Especialista alerta: Cuide de seu Coração!

De acordo com a OMS cerca de 17,5 milhões de pessoas morrem todos os anos vítimas de doenças cardiovasculares.


Da Redação



Os dados da OMS indicam um problema social, já que 75% dos óbitos provocados por doenças cardiovasculares são em países de média e baixa renda. Além disso, 80% das mortes ocorrem especificamente por derrames e ataques cardíacos.
Grande parte dessas vítimas tinham comportamentos que aumentam a probabilidade de problemas cardíacos, como tabagismo, alimentos com excesso de sal e sedentarismo, de acordo com a entidade.
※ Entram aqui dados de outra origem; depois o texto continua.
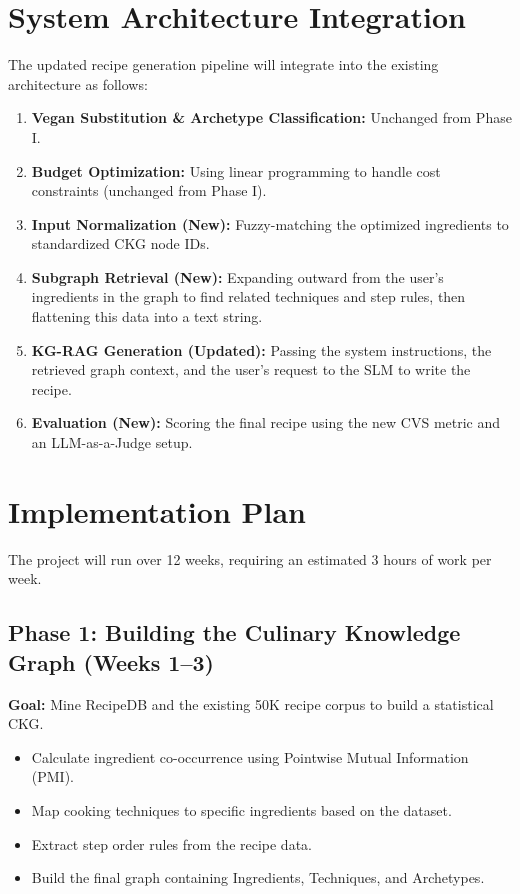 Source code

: \documentclass[12pt,a4paper]{article}
\begin{document}
\section*{System Architecture Integration}
The updated recipe generation pipeline will integrate into the existing architecture as follows:
\begin{enumerate}[noitemsep]
    \item \textbf{Vegan Substitution \& Archetype Classification:} Unchanged from Phase I.
    \item \textbf{Budget Optimization:} Using linear programming to handle cost constraints (unchanged from Phase I).
    \item \textbf{Input Normalization (New):} Fuzzy-matching the optimized ingredients to standardized CKG node IDs.
    \item \textbf{Subgraph Retrieval (New):} Expanding outward from the user's ingredients in the graph to find related techniques and step rules, then flattening this data into a text string.
    \item \textbf{KG-RAG Generation (Updated):} Passing the system instructions, the retrieved graph context, and the user's request to the SLM to write the recipe.
    \item \textbf{Evaluation (New):} Scoring the final recipe using the new CVS metric and an LLM-as-a-Judge setup.
\end{enumerate}

\section*{Implementation Plan}
The project will run over 12 weeks, requiring an estimated 3 hours of work per week.

\subsection*{Phase 1: Building the Culinary Knowledge Graph (Weeks 1--3)}
\textbf{Goal:} Mine RecipeDB and the existing 50K recipe corpus to build a statistical CKG.
\begin{itemize}[noitemsep]
    \item Calculate ingredient co-occurrence using Pointwise Mutual Information (PMI).
    \item Map cooking techniques to specific ingredients based on the dataset.
    \item Extract step order rules from the recipe data.
    \item Build the final graph containing Ingredients, Techniques, and Archetypes.
\end{itemize}
\end{document}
O Dr. Youssef Farah Said, cardiologista do Hospital XV em Curitiba, indica que muitas vidas poderiam ser salvas controlando condições que aumentam o risco de desenvolver tais doenças, como colesterol alto e hipertensão.

Ataques cardíacos e derrames muitas vezes podem ser diagnosticados por sintomas, iniciando como desconforto nos braços, mandíbula, ombro esquerdo, peito, falta de ar, enjoo, fraqueza repentina, e não devem ser ignorados.

O médico alerta a todos que, ao primeiro sinal de qualquer desses sintomas, deve procurar ajuda, para investigação do problema e para que seja aplicado o tratamento adequado, uma vez que quando se fala em cardiopatias o assunto deve ser cuidado com urgência, já que pode ser fatal.